For those of us who love to cook and eat, there are few greater pleasures than doing those things outside. We wait all winter to pick blueberries by the bushel, share sticky watermelon slices and wait out the rain under beach umbrellas eating cold seedless grapes.
This summer will most likely look different. But we can still cook and bake as if this were the season to savor.
If you do make it to the farmers’ market or venture out to your local farm stand, rejoice! And reserve your precious fresh fruit for eating out of hand. Let the juice drip down your arms, and pitch the pits out the window. Eat every last berry before the car’s parked in the driveway.
Now’s the time to put frozen fruit to work.
There are so many reasons to love it: Frozen berries, peaches and cherries (mango and pineapple, too) offer a taste of summer whenever you want, no matter the season or the circumstances. It’s picked at its peak and frozen A.S.A.P., so the flavor is always at its best. Larger fruits are presliced, so they require minimal prep. It holds its shape when folded into cakes, and it doesn’t cave under the pressure of gentle kneading. It also keeps dough cold, which is especially helpful when working with biscuit and scone doughs or buttery, flaky pastry.

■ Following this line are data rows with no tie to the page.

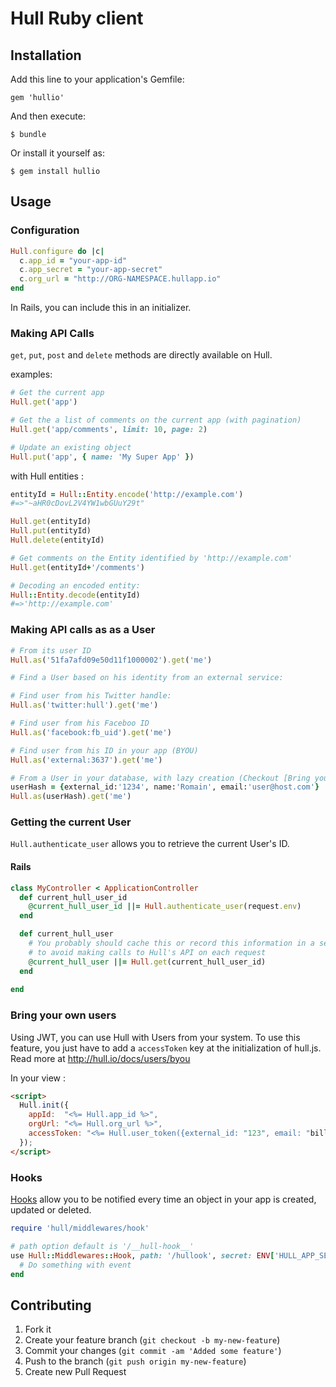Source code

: # Hull Ruby client

## Installation

Add this line to your application's Gemfile:

    gem 'hullio'

And then execute:

    $ bundle

Or install it yourself as:

    $ gem install hullio

## Usage

### Configuration

```ruby
Hull.configure do |c|
  c.app_id = "your-app-id"
  c.app_secret = "your-app-secret"
  c.org_url = "http://ORG-NAMESPACE.hullapp.io"
end
```

In Rails, you can include this in an initializer.

### Making API Calls

`get`, `put`, `post` and `delete` methods are directly available on Hull.

examples:

```rb
# Get the current app
Hull.get('app')

# Get the a list of comments on the current app (with pagination)
Hull.get('app/comments', limit: 10, page: 2)

# Update an existing object
Hull.put('app', { name: 'My Super App' })
```

with Hull entities :

```rb
entityId = Hull::Entity.encode('http://example.com')
#=>"~aHR0cDovL2V4YW1wbGUuY29t"

Hull.get(entityId)
Hull.put(entityId)
Hull.delete(entityId)

# Get comments on the Entity identified by 'http://example.com' 
Hull.get(entityId+'/comments')

# Decoding an encoded entity:
Hull::Entity.decode(entityId)
#=>'http://example.com'
```

### Making API calls as as a User

```rb
# From its user ID
Hull.as('51fa7afd09e50d11f1000002').get('me')

# Find a User based on his identity from an external service:

# Find user from his Twitter handle:
Hull.as('twitter:hull').get('me')

# Find user from his Faceboo ID
Hull.as('facebook:fb_uid').get('me')

# Find user from his ID in your app (BYOU)
Hull.as('external:3637').get('me')

# From a User in your database, with lazy creation (Checkout [Bring your own Users Documentation](http://hull.io/docs/users/byou))
userHash = {external_id:'1234', name:'Romain', email:'user@host.com'}
Hull.as(userHash).get('me')
```

### Getting the current User

`Hull.authenticate_user` allows you to retrieve the current User's ID.

#### Rails

```rb
class MyController < ApplicationController
  def current_hull_user_id
    @current_hull_user_id ||= Hull.authenticate_user(request.env)
  end

  def current_hull_user
    # You probably should cache this or record this information in a session
    # to avoid making calls to Hull's API on each request
    @current_hull_user ||= Hull.get(current_hull_user_id)
  end
  
end
```


### Bring your own users

Using JWT, you can use Hull with Users from your system.
To use this feature, you just have to add a `accessToken` key at the initialization of hull.js. Read more at http://hull.io/docs/users/byou

In your view :

```html
<script>
  Hull.init({
    appId:  "<%= Hull.app_id %>",
    orgUrl: "<%= Hull.org_url %>",
    accessToken: "<%= Hull.user_token({external_id: "123", email: "bill@hullapp.io", name: "Bill Evans" })  %>"
  });
</script>
```

### Hooks

[Hooks](hull.io/docs/libraries/#hooks) allow you to be notified every time an
object in your app is created, updated or deleted.

```ruby
require 'hull/middlewares/hook'

# path option default is '/__hull-hook__'
use Hull::Middlewares::Hook, path: '/hullook', secret: ENV['HULL_APP_SECRET'] do |event, request|
  # Do something with event
end
```

## Contributing

1. Fork it
2. Create your feature branch (`git checkout -b my-new-feature`)
3. Commit your changes (`git commit -am 'Added some feature'`)
4. Push to the branch (`git push origin my-new-feature`)
5. Create new Pull Request
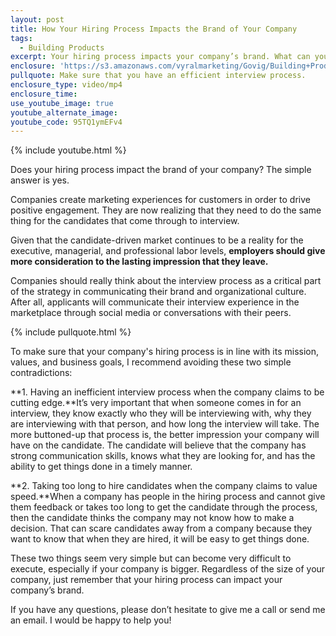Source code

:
 ```yaml
---
layout: post
title: How Your Hiring Process Impacts the Brand of Your Company
tags:
  - Building Products
excerpt: Your hiring process impacts your company’s brand. What can you do to create a positive experience for job candidates?
enclosure: 'https://s3.amazonaws.com/vyralmarketing/Govig/Building+Products/Videos/2017/How+Your+Hiring+Process+Impacts+the+Brand+of+Your+Company.mp4'
pullquote: Make sure that you have an efficient interview process.
enclosure_type: video/mp4
enclosure_time:
use_youtube_image: true
youtube_alternate_image:
youtube_code: 95TQ1ymEFv4
---
```



{% include youtube.html %}

Does your hiring process impact the brand of your company? The simple answer is yes.

Companies create marketing experiences for customers in order to drive positive engagement. They are now realizing that they need to do the same thing for the candidates that come through to interview.

Given that the candidate-driven market continues to be a reality for the executive, managerial, and professional labor levels, **employers should give more consideration to the lasting impression that they leave.**

Companies should really think about the interview process as a critical part of the strategy in communicating their brand and organizational culture. After all, applicants will communicate their interview experience in the marketplace through social media or conversations with their peers.

{% include pullquote.html %}

To make sure that your company's hiring process is in line with its mission, values, and business goals, I recommend avoiding these two simple contradictions:

**1. Having an inefficient interview process when the company claims to be cutting edge.**It’s very important that when someone comes in for an interview, they know exactly who they will be interviewing with, why they are interviewing with that person, and how long the interview will take. The more buttoned-up that process is, the better impression your company will have on the candidate. The candidate will believe that the company has strong communication skills, knows what they are looking for, and has the ability to get things done in a timely manner.

**2. Taking too long to hire candidates when the company claims to value speed.**When a company has people in the hiring process and cannot give them feedback or takes too long to get the candidate through the process, then the candidate thinks the company may not know how to make a decision. That can scare candidates away from a company because they want to know that when they are hired, it will be easy to get things done.

These two things seem very simple but can become very difficult to execute, especially if your company is bigger. Regardless of the size of your company, just remember that your hiring process can impact your company’s brand.

If you have any questions, please don’t hesitate to give me a call or send me an email. I would be happy to help you!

These three recipes can be made with whatever frozen fruit you find in stock at the supermarket or hiding under the hash browns in your freezer. The one-bowl buttermilk cake, with its silky stir-together batter, uses oil instead of softened butter, so the batter won’t seize when you add the cold fruit. (While buttermilk makes for a super tender cake, you can use whatever milk you have in the fridge.)
The scones are equally flexible. Cherries, peaches or berries work beautifully, and full-fat Greek yogurt can step in for the sour cream. A couple of things to mind: Quarter any big berries and chop sliced peaches before incorporating them, so you don’t have to wrangle them into your dough and overwork it in the process. As with any dough, use a light touch. Stop as soon as all the dry, floury bits are incorporated. And pat the dough together gently. A shaggy dough is a tender one and will almost always bind itself together in the oven. The wonky-looking ones usually taste best anyway.
Finally, for the highly nostalgic peanut butter bars, pick a fruit or a combination of fruits that most closely approximates your ideal PB&J. (The bars can also be made with 3/4 cup jam or jelly in place of the fruit.) Doneness can be a tad challenging to gauge since the dough is golden brown to begin with, so look for syrupy fruit that bubbles. It’ll set as it cools.
Stock your freezer with frozen fruit, and you’ll have a season’s worth of easy desserts to look forward to: Cook it down with sugar and a squeeze of lemon for an easy homemade jam. Combine it with butter, honey and a splash of vanilla, roast it until caramelized and serve it over split biscuits. Toss it with sugar and a little cornstarch, then top it with biscuits or streusel for a quick cobbler or crumble. Fold it into muffin batter, drop it onto pancakes and definitely make a blueberry pie.
All three of these recipes, once cooled, travel quite well. We may not be going very far, but we’ll probably need a snack. And who knows? We might just find something, anything, to celebrate.